Task directions:
Copy each line below in which the string "useful" appears.

Material shown:
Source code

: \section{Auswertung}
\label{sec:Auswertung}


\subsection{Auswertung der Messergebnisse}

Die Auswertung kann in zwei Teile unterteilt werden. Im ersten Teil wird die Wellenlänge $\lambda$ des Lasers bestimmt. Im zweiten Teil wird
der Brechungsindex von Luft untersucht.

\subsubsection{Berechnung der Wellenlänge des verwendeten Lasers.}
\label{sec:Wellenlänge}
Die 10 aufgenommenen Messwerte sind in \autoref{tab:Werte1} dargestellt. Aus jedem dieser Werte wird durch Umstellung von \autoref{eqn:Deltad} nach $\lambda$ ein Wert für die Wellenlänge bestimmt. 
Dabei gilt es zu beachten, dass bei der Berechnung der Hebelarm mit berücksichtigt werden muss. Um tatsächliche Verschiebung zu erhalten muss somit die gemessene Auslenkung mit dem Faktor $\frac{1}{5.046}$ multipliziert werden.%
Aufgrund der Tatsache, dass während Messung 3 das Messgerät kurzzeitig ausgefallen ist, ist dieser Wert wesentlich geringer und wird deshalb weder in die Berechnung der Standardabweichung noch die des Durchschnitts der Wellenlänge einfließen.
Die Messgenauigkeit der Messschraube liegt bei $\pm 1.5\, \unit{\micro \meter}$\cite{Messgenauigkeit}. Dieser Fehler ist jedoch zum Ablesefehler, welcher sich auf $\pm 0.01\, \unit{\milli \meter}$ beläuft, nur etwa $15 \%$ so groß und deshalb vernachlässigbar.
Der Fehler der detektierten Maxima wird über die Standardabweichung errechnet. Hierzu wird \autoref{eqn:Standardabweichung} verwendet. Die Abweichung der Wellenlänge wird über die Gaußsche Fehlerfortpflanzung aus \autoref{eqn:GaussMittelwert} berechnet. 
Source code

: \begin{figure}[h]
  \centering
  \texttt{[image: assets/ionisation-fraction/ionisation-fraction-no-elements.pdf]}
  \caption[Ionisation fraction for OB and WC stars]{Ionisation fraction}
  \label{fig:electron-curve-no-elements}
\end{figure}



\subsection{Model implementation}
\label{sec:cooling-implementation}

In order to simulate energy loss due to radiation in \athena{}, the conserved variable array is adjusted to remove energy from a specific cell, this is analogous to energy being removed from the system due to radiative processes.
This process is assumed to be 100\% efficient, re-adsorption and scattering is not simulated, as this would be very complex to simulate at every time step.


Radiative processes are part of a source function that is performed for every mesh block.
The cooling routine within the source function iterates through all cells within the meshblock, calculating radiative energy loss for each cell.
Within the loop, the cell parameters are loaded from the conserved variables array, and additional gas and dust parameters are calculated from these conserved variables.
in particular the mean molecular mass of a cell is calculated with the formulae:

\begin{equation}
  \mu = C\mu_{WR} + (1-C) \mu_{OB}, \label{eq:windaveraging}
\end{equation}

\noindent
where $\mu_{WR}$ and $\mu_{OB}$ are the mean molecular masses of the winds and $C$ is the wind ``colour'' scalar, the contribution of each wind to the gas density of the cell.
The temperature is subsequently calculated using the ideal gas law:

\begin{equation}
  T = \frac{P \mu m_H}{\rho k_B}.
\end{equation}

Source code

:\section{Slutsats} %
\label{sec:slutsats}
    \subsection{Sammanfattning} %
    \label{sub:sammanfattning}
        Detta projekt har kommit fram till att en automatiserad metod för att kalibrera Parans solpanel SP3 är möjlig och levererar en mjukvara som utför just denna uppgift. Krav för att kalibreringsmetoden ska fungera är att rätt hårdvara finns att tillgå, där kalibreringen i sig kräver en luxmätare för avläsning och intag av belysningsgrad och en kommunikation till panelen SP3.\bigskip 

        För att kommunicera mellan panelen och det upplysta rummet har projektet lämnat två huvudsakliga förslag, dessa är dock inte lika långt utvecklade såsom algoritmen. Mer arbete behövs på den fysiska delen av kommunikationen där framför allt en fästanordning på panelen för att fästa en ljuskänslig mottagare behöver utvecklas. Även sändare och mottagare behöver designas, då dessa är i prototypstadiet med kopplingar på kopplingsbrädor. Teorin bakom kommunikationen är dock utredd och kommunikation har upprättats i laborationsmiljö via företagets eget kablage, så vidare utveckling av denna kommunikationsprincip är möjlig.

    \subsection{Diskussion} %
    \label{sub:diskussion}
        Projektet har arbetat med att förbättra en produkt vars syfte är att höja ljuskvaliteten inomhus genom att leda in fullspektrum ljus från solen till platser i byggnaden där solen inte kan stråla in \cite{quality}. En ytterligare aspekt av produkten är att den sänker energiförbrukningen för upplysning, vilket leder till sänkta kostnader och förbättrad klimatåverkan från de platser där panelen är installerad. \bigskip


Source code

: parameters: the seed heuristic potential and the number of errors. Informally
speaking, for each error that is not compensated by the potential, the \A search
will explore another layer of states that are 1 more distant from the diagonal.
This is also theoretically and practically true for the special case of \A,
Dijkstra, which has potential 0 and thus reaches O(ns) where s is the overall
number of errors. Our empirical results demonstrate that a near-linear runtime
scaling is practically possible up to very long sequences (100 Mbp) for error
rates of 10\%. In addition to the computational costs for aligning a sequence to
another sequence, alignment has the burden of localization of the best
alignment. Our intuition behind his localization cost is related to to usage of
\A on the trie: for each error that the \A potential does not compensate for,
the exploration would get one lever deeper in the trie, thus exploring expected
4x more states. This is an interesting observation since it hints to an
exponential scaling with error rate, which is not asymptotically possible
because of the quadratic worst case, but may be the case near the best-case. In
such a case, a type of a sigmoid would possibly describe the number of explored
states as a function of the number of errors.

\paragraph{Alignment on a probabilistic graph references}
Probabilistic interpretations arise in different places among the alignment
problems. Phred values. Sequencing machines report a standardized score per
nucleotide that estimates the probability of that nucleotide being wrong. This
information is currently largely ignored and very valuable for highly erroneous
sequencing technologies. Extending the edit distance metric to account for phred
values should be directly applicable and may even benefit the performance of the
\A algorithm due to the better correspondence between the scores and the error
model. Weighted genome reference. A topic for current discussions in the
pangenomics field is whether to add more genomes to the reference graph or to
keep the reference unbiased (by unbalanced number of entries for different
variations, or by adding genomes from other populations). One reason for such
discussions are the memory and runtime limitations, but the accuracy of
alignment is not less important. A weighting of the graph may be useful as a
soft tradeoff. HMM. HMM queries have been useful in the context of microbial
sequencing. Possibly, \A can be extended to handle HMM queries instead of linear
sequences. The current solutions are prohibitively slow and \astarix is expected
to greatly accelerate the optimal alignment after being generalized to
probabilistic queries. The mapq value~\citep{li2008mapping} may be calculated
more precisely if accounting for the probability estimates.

Worked solution:
alignment is not less important. A weighting of the graph may be useful as a
soft tradeoff. HMM. HMM queries have been useful in the context of microbial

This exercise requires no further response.